Central banks can manipulate the financial system in the short-term, but there is usually a tremendous price to pay for the distortions that are caused in the long-term.
In Bernanke's case, all of this quantitative easing seemed to work well for a while. The first round gave the financial system a nice boost, and so the Fed decided to do another. The second round had less effect, but it still boosted stocks and caused bond yields to go down. The third round was supposed to be the biggest of all, but it had even less of an effect than the second round. If you doubt this, just check out the charts in this article.

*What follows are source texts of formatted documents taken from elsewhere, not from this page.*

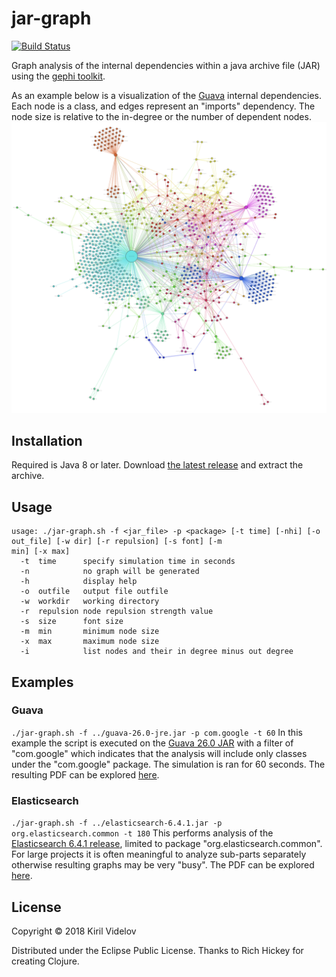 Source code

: # jar-graph

[![Build Status](https://travis-ci.org/krlvi/jar-graph.svg?branch=master)](https://travis-ci.org/krlvi/jar-graph)

Graph analysis of the internal dependencies within a java archive file (JAR) using the [gephi toolkit](https://github.com/gephi/gephi-toolkit).

As an example below is a visualization of the [Guava](https://github.com/google/guava) internal dependencies. Each node is a class, and edges represent an "imports" dependency. The node size is relative to the in-degree or the number of dependent nodes.
![guava graph](./examples/guava-26.0-jre.jar.pdf.jpg?raw=true)
## Installation

Required is Java 8 or later. Download [the latest release](https://github.com/krlvi/jar-graph/releases/latest) and extract the archive.

## Usage
```
usage: ./jar-graph.sh -f <jar_file> -p <package> [-t time] [-nhi] [-o out_file] [-w dir] [-r repulsion] [-s font] [-m
min] [-x max]
  -t  time      specify simulation time in seconds
  -n            no graph will be generated
  -h            display help
  -o  outfile   output file outfile
  -w  workdir   working directory
  -r  repulsion node repulsion strength value
  -s  size      font size
  -m  min       minimum node size
  -x  max       maximum node size
  -i            list nodes and their in degree minus out degree
```

## Examples
### Guava
`./jar-graph.sh -f ../guava-26.0-jre.jar -p com.google -t 60`
In this example the script is executed on the [Guava 26.0 JAR](https://github.com/google/guava/releases/tag/v26.0) with a filter of "com.google" which indicates that the analysis will include only classes under the "com.google" package.
The simulation is ran for 60 seconds.
The resulting PDF can be explored [here](./examples/guava-26.0-jre.jar.pdf?raw=true).

### Elasticsearch
`./jar-graph.sh -f ../elasticsearch-6.4.1.jar -p org.elasticsearch.common -t 180`
This performs analysis of the [Elasticsearch 6.4.1 release](https://mvnrepository.com/artifact/org.elasticsearch/elasticsearch/6.4.1), limited to package "org.elasticsearch.common". For large projects it is often meaningful to analyze sub-parts separately otherwise resulting graphs may be very "busy".
The PDF can be explored [here](./examples/elasticsearch-6.4.1.jar.pdf?raw=true).

## License

Copyright © 2018 Kiril Videlov

Distributed under the Eclipse Public License.
Thanks to Rich Hickey for creating Clojure.
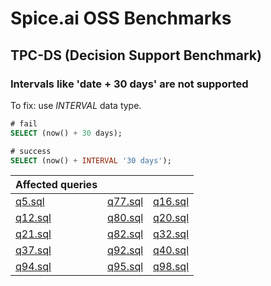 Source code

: # Spice.ai OSS Benchmarks

## TPC-DS (Decision Support Benchmark)

### Intervals like 'date + 30 days' are not supported

To fix: use *INTERVAL* data type.

```sql
# fail
SELECT (now() + 30 days);

# success
SELECT (now() + INTERVAL '30 days');
```

| **Affected queries** |  |  |
| --- | --- | --- |
| [q5.sql](tpcds/q5.sql)   | [q77.sql](tpcds/q77.sql) | [q16.sql](tpcds/q16.sql) |
| [q12.sql](tpcds/q12.sql) | [q80.sql](tpcds/q80.sql) | [q20.sql](tpcds/q20.sql) |
| [q21.sql](tpcds/q21.sql) | [q82.sql](tpcds/q82.sql) | [q32.sql](tpcds/q32.sql) |
| [q37.sql](tpcds/q37.sql) | [q92.sql](tpcds/q92.sql) | [q40.sql](tpcds/q40.sql) |
| [q94.sql](tpcds/q94.sql) | [q95.sql](tpcds/q95.sql) | [q98.sql](tpcds/q98.sql) |

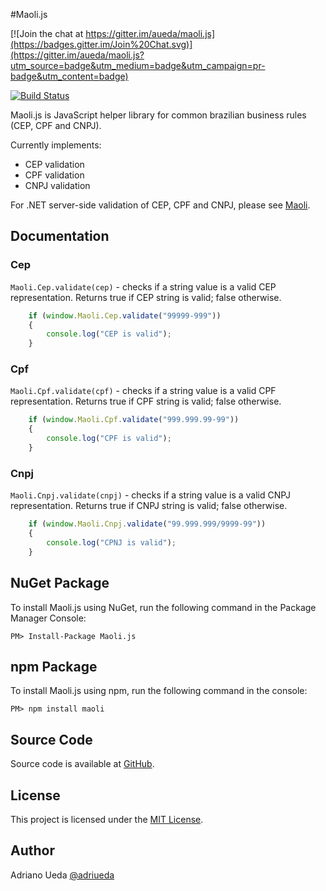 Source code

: #Maoli.js

[![Join the chat at https://gitter.im/aueda/maoli.js](https://badges.gitter.im/Join%20Chat.svg)](https://gitter.im/aueda/maoli.js?utm_source=badge&utm_medium=badge&utm_campaign=pr-badge&utm_content=badge)

[![Build Status](https://travis-ci.org/aueda/maoli.js.svg?branch=master)](https://travis-ci.org/aueda/maoli.js/)


Maoli.js is JavaScript helper library for common brazilian business rules (CEP, CPF and CNPJ).

Currently implements:

* CEP validation
* CPF validation
* CNPJ validation

For .NET server-side validation of CEP, CPF and CNPJ, please see [Maoli](https://github.com/aueda/maoli/).

## Documentation

### Cep

``Maoli.Cep.validate(cep)`` - checks if a string value is a valid CEP representation. Returns true if CEP string is valid; false otherwise.

```JavaScript
	if (window.Maoli.Cep.validate("99999-999"))
	{
	    console.log("CEP is valid");
	}
```

### Cpf

``Maoli.Cpf.validate(cpf)`` - checks if a string value is a valid CPF representation. Returns true if CPF string is valid; false otherwise.

```JavaScript
	if (window.Maoli.Cpf.validate("999.999.99-99"))
	{
	    console.log("CPF is valid");
	}
```

### Cnpj

``Maoli.Cnpj.validate(cnpj)`` - checks if a string value is a valid CNPJ representation. Returns true if CNPJ string is valid; false otherwise.

```JavaScript
	if (window.Maoli.Cnpj.validate("99.999.999/9999-99"))
	{
	    console.log("CPNJ is valid");
	}
```

## NuGet Package

To install Maoli.js using NuGet, run the following command in the Package Manager Console:

```
PM> Install-Package Maoli.js
```

## npm Package

To install Maoli.js using npm, run the following command in the console:

```
PM> npm install maoli
```

## Source Code

Source code is available at [GitHub](https://github.com/aueda/maoli.js/).

## License

This project is licensed under the [MIT License](http://opensource.org/licenses/MIT).

## Author

Adriano Ueda [@adriueda](https://twitter.com/adriueda) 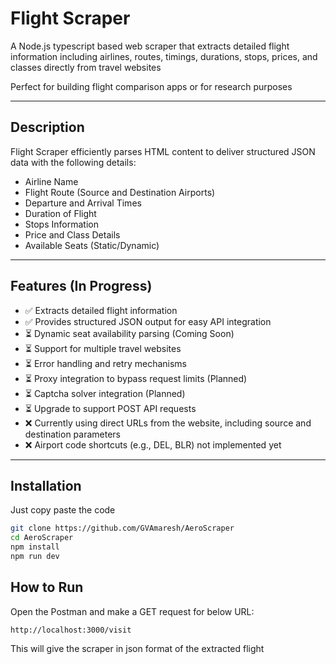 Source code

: # Flight Scraper

A Node.js typescript based web scraper that extracts detailed flight information including airlines, routes, timings, durations, stops, prices, and classes directly from travel websites

Perfect for building flight comparison apps or for research purposes

---

## Description

Flight Scraper efficiently parses HTML content to deliver structured JSON data with the following details:
- Airline Name
- Flight Route (Source and Destination Airports)
- Departure and Arrival Times
- Duration of Flight
- Stops Information
- Price and Class Details
- Available Seats (Static/Dynamic)

---

## Features (In Progress)

- ✅ Extracts detailed flight information  
- ✅ Provides structured JSON output for easy API integration  
- ⏳ Dynamic seat availability parsing (Coming Soon)  
- ⏳ Support for multiple travel websites  
- ⏳ Error handling and retry mechanisms  
- ⏳ Proxy integration to bypass request limits (Planned)  
- ⏳ Captcha solver integration (Planned)  
- ⏳ Upgrade to support POST API requests  
- ❌ Currently using direct URLs from the website, including source and destination parameters  
- ❌ Airport code shortcuts (e.g., DEL, BLR) not implemented yet  


---

## Installation

Just copy paste the code
```bash
git clone https://github.com/GVAmaresh/AeroScraper
cd AeroScraper
npm install
npm run dev
```

## How to Run
Open the Postman and make a GET request for below URL:
```
http://localhost:3000/visit
```
This will give the scraper in json format of  the extracted flight 
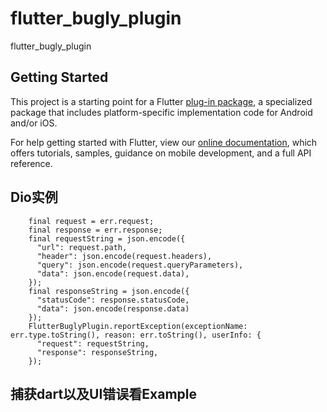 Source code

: # flutter_bugly_plugin

flutter_bugly_plugin

## Getting Started

This project is a starting point for a Flutter
[plug-in package](https://flutter.dev/developing-packages/),
a specialized package that includes platform-specific implementation code for
Android and/or iOS.

For help getting started with Flutter, view our
[online documentation](https://flutter.dev/docs), which offers tutorials,
samples, guidance on mobile development, and a full API reference.

## Dio实例

```
    final request = err.request;
    final response = err.response;
    final requestString = json.encode({
      "url": request.path,
      "header": json.encode(request.headers),
      "query": json.encode(request.queryParameters),
      "data": json.encode(request.data),
    });
    final responseString = json.encode({
      "statusCode": response.statusCode,
      "data": json.encode(response.data)
    });
    FlutterBuglyPlugin.reportException(exceptionName: err.type.toString(), reason: err.toString(), userInfo: {
      "request": requestString,
      "response": responseString,
    });
```

## 捕获dart以及UI错误看Example
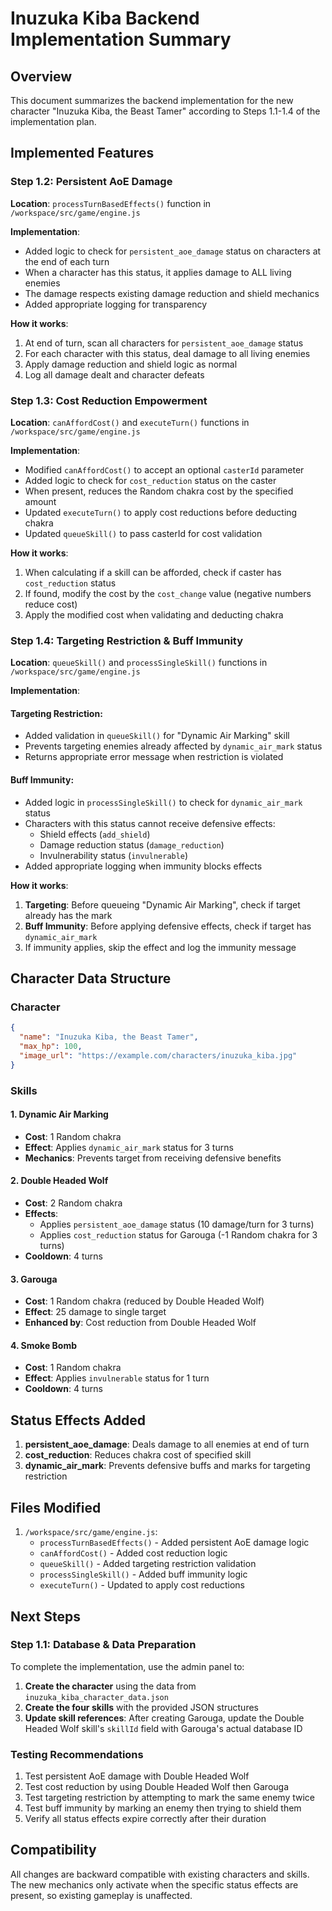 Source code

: # Inuzuka Kiba Backend Implementation Summary

## Overview
This document summarizes the backend implementation for the new character "Inuzuka Kiba, the Beast Tamer" according to Steps 1.1-1.4 of the implementation plan.

## Implemented Features

### Step 1.2: Persistent AoE Damage
**Location**: `processTurnBasedEffects()` function in `/workspace/src/game/engine.js`

**Implementation**:
- Added logic to check for `persistent_aoe_damage` status on characters at the end of each turn
- When a character has this status, it applies damage to ALL living enemies
- The damage respects existing damage reduction and shield mechanics
- Added appropriate logging for transparency

**How it works**:
1. At end of turn, scan all characters for `persistent_aoe_damage` status
2. For each character with this status, deal damage to all living enemies
3. Apply damage reduction and shield logic as normal
4. Log all damage dealt and character defeats

### Step 1.3: Cost Reduction Empowerment  
**Location**: `canAffordCost()` and `executeTurn()` functions in `/workspace/src/game/engine.js`

**Implementation**:
- Modified `canAffordCost()` to accept an optional `casterId` parameter
- Added logic to check for `cost_reduction` status on the caster
- When present, reduces the Random chakra cost by the specified amount
- Updated `executeTurn()` to apply cost reductions before deducting chakra
- Updated `queueSkill()` to pass casterId for cost validation

**How it works**:
1. When calculating if a skill can be afforded, check if caster has `cost_reduction` status
2. If found, modify the cost by the `cost_change` value (negative numbers reduce cost)
3. Apply the modified cost when validating and deducting chakra

### Step 1.4: Targeting Restriction & Buff Immunity
**Location**: `queueSkill()` and `processSingleSkill()` functions in `/workspace/src/game/engine.js`

**Implementation**:

#### Targeting Restriction:
- Added validation in `queueSkill()` for "Dynamic Air Marking" skill
- Prevents targeting enemies already affected by `dynamic_air_mark` status
- Returns appropriate error message when restriction is violated

#### Buff Immunity:
- Added logic in `processSingleSkill()` to check for `dynamic_air_mark` status
- Characters with this status cannot receive defensive effects:
  - Shield effects (`add_shield`)
  - Damage reduction status (`damage_reduction`)
  - Invulnerability status (`invulnerable`)
- Added appropriate logging when immunity blocks effects

**How it works**:
1. **Targeting**: Before queueing "Dynamic Air Marking", check if target already has the mark
2. **Buff Immunity**: Before applying defensive effects, check if target has `dynamic_air_mark`
3. If immunity applies, skip the effect and log the immunity message

## Character Data Structure

### Character
```json
{
  "name": "Inuzuka Kiba, the Beast Tamer",
  "max_hp": 100,
  "image_url": "https://example.com/characters/inuzuka_kiba.jpg"
}
```

### Skills

#### 1. Dynamic Air Marking
- **Cost**: 1 Random chakra
- **Effect**: Applies `dynamic_air_mark` status for 3 turns
- **Mechanics**: Prevents target from receiving defensive benefits

#### 2. Double Headed Wolf  
- **Cost**: 2 Random chakra
- **Effects**: 
  - Applies `persistent_aoe_damage` status (10 damage/turn for 3 turns)
  - Applies `cost_reduction` status for Garouga (-1 Random chakra for 3 turns)
- **Cooldown**: 4 turns

#### 3. Garouga
- **Cost**: 1 Random chakra (reduced by Double Headed Wolf)
- **Effect**: 25 damage to single target
- **Enhanced by**: Cost reduction from Double Headed Wolf

#### 4. Smoke Bomb
- **Cost**: 1 Random chakra  
- **Effect**: Applies `invulnerable` status for 1 turn
- **Cooldown**: 4 turns

## Status Effects Added

1. **persistent_aoe_damage**: Deals damage to all enemies at end of turn
2. **cost_reduction**: Reduces chakra cost of specified skill
3. **dynamic_air_mark**: Prevents defensive buffs and marks for targeting restriction

## Files Modified

1. `/workspace/src/game/engine.js`:
   - `processTurnBasedEffects()` - Added persistent AoE damage logic
   - `canAffordCost()` - Added cost reduction logic  
   - `queueSkill()` - Added targeting restriction validation
   - `processSingleSkill()` - Added buff immunity logic
   - `executeTurn()` - Updated to apply cost reductions

## Next Steps

### Step 1.1: Database & Data Preparation
To complete the implementation, use the admin panel to:

1. **Create the character** using the data from `inuzuka_kiba_character_data.json`
2. **Create the four skills** with the provided JSON structures
3. **Update skill references**: After creating Garouga, update the Double Headed Wolf skill's `skillId` field with Garouga's actual database ID

### Testing Recommendations

1. Test persistent AoE damage with Double Headed Wolf
2. Test cost reduction by using Double Headed Wolf then Garouga  
3. Test targeting restriction by attempting to mark the same enemy twice
4. Test buff immunity by marking an enemy then trying to shield them
5. Verify all status effects expire correctly after their duration

## Compatibility

All changes are backward compatible with existing characters and skills. The new mechanics only activate when the specific status effects are present, so existing gameplay is unaffected. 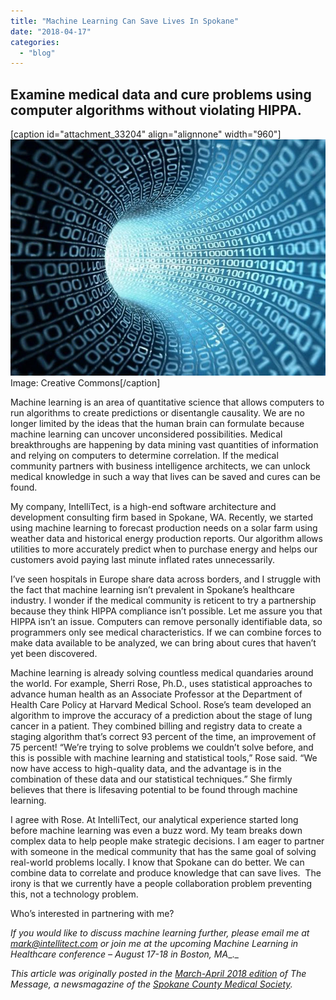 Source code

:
 ```yaml
---
title: "Machine Learning Can Save Lives In Spokane"
date: "2018-04-17"
categories: 
  - "blog"
---
```


## Examine medical data and cure problems using computer algorithms without violating HIPPA.

\[caption id="attachment\_33204" align="alignnone" width="960"\]![](images/machine-learning.jpg) Image: Creative Commons\[/caption\]

Machine learning is an area of quantitative science that allows computers to run algorithms to create predictions or disentangle causality. We are no longer limited by the ideas that the human brain can formulate because machine learning can uncover unconsidered possibilities. Medical breakthroughs are happening by data mining vast quantities of information and relying on computers to determine correlation. If the medical community partners with business intelligence architects, we can unlock medical knowledge in such a way that lives can be saved and cures can be found.

My company, IntelliTect, is a high-end software architecture and development consulting firm based in Spokane, WA. Recently, we started using machine learning to forecast production needs on a solar farm using weather data and historical energy production reports. Our algorithm allows utilities to more accurately predict when to purchase energy and helps our customers avoid paying last minute inflated rates unnecessarily.

I’ve seen hospitals in Europe share data across borders, and I struggle with the fact that machine learning isn’t prevalent in Spokane’s healthcare industry. I wonder if the medical community is reticent to try a partnership because they think HIPPA compliance isn’t possible. Let me assure you that HIPPA isn’t an issue. Computers can remove personally identifiable data, so programmers only see medical characteristics. If we can combine forces to make data available to be analyzed, we can bring about cures that haven’t yet been discovered.

Machine learning is already solving countless medical quandaries around the world. For example, Sherri Rose, Ph.D., uses statistical approaches to advance human health as an Associate Professor at the Department of Health Care Policy at Harvard Medical School. Rose’s team developed an algorithm to improve the accuracy of a prediction about the stage of lung cancer in a patient. They combined billing and registry data to create a staging algorithm that’s correct 93 percent of the time, an improvement of 75 percent! “We’re trying to solve problems we couldn’t solve before, and this is possible with machine learning and statistical tools,” Rose said. “We now have access to high-quality data, and the advantage is in the combination of these data and our statistical techniques.” She firmly believes that there is lifesaving potential to be found through machine learning.

I agree with Rose. At IntelliTect, our analytical experience started long before machine learning was even a buzz word. My team breaks down complex data to help people make strategic decisions. I am eager to partner with someone in the medical community that has the same goal of solving real-world problems locally. I know that Spokane can do better. We can combine data to correlate and produce knowledge that can save lives.  The irony is that we currently have a people collaboration problem preventing this, not a technology problem.

Who’s interested in partnering with me?

_If you would like to discuss machine learning further, please email me at_ [_mark@intellitect.com_](mailto:mark@intellitect.com) _or join me at the upcoming Machine Learning in Healthcare conference – August 17-18 in Boston, MA__._

_This article was originally posted in the [March-April 2018 edition](https://growthzonesitesprod.azureedge.net/wp-content/uploads/sites/1680/2020/07/The_Message_March_April_2018.pdf) of The Message, a newsmagazine of the [Spokane County Medical Society](https://www.spcms.org/)._
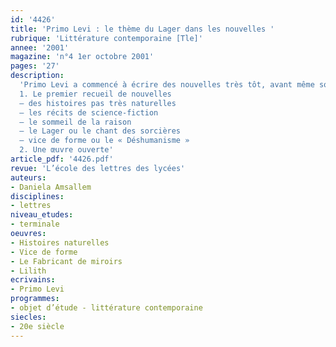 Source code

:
 ```yaml
---
id: '4426'
title: 'Primo Levi : le thème du Lager dans les nouvelles '
rubrique: 'Littérature contemporaine [Tle]'
annee: '2001'
magazine: 'n°4 1er octobre 2001'
pages: '27'
description: 
  'Primo Levi a commencé à écrire des nouvelles très tôt, avant même son expérience d’Auschwitz. En effet, s’il devait se révéler comme écrivain avec « Si c’est un homme » en 1947, il avait déjà rédigé deux récits sur des éléments chimiques : « Plomb » et « Mercure » entre décembre 1941 et juin 1942, alors qu’il travaillait dans le laboratoire d’une mine d’amiante près de Lanzo. Restés inédits pendant plus de trente ans, ils seront inclus en 1975 dans « Le Système périodique », cet ouvrage de « chimie militante ».
  1. Le premier recueil de nouvelles
  – des histoires pas très naturelles
  – les récits de science-fiction
  – le sommeil de la raison
  – le Lager ou le chant des sorcières
  – vice de forme ou le « Déshumanisme »
  2. Une œuvre ouverte'
article_pdf: '4426.pdf'
revue: 'L’école des lettres des lycées'
auteurs:
- Daniela Amsallem
disciplines:
- lettres
niveau_etudes:
- terminale
oeuvres:
- Histoires naturelles
- Vice de forme
- Le Fabricant de miroirs
- Lilith
ecrivains:
- Primo Levi
programmes:
- objet d’étude - littérature contemporaine
siecles:
- 20e siècle
---
```


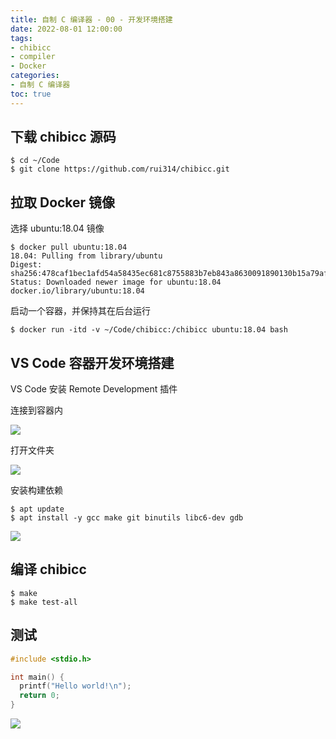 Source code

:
 ```yaml
---
title: 自制 C 编译器 - 00 - 开发环境搭建
date: 2022-08-01 12:00:00
tags: 
- chibicc
- compiler
- Docker
categories: 
- 自制 C 编译器
toc: true
---
```


## 下载 chibicc 源码

```shell
$ cd ~/Code
$ git clone https://github.com/rui314/chibicc.git
```

## 拉取 Docker 镜像

选择 ubuntu:18.04 镜像

```shell
$ docker pull ubuntu:18.04
18.04: Pulling from library/ubuntu
Digest: sha256:478caf1bec1afd54a58435ec681c8755883b7eb843a8630091890130b15a79af
Status: Downloaded newer image for ubuntu:18.04
docker.io/library/ubuntu:18.04
```

启动一个容器，并保持其在后台运行

```shell
$ docker run -itd -v ~/Code/chibicc:/chibicc ubuntu:18.04 bash
```

## VS Code 容器开发环境搭建 

VS Code 安装 Remote Development 插件

连接到容器内

![](/posts/chibicc-compilerbook-step-00/images/截屏2022-08-02%20上午12.18.05-tuya.webp)

打开文件夹

![](/posts/chibicc-compilerbook-step-00/images/截屏2022-08-02%20上午12.23.24-tuya.webp)

安装构建依赖

```shell
$ apt update
$ apt install -y gcc make git binutils libc6-dev gdb
```

![](/posts/chibicc-compilerbook-step-00/images/截屏2022-08-02%20上午12.53.53-tuya.webp)

## 编译 chibicc

```shell
$ make 
$ make test-all
```

## 测试

```c
#include <stdio.h>

int main() {
  printf("Hello world!\n");
  return 0;
}
```

![](/posts/chibicc-compilerbook-step-00/images/截屏2022-08-02%20上午12.54.52-tuya.webp)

Our financial system has become addicted to this financial "smack". But like any addict, the amount needed to get the same "buzz" just keeps increasing. Unfortunately, the more money that the Fed prints, the more distorted our financial system becomes.
The only way that this is going to end is with a tremendous amount of pain. There is no free lunch, and there are already signs that investors are starting to wake up to this fact.
As investors wake up, they are going to realize that this bond bubble is irrational and entirely unsustainable. Once the race to the exits begins, it is not going to be pretty. In fact, the are indications that the race to the exits has already begun...
During the month of June, fixed income allocations fell to a four-year low, according to the American Association of Individual Investors, as major bond fund managers like Pimco experienced record withdrawals for the second quarter. That pullback sent places like emerging markets and high-yield bonds reeling—just as the Federal Reserve signaled plans to taper its easy-money policies within the coming years. Benchmark bond yields ticked up on that news, and in an unexpected twist, the stock market nosedived as well.A lot of people out there have been floating the theory that the Fed will decide not to taper at all and that quantitative easing will continue at the same pace and therefore the markets will settle back down.
But what if they don't settle back down?
Could the bond bubble implode even if there is no tapering?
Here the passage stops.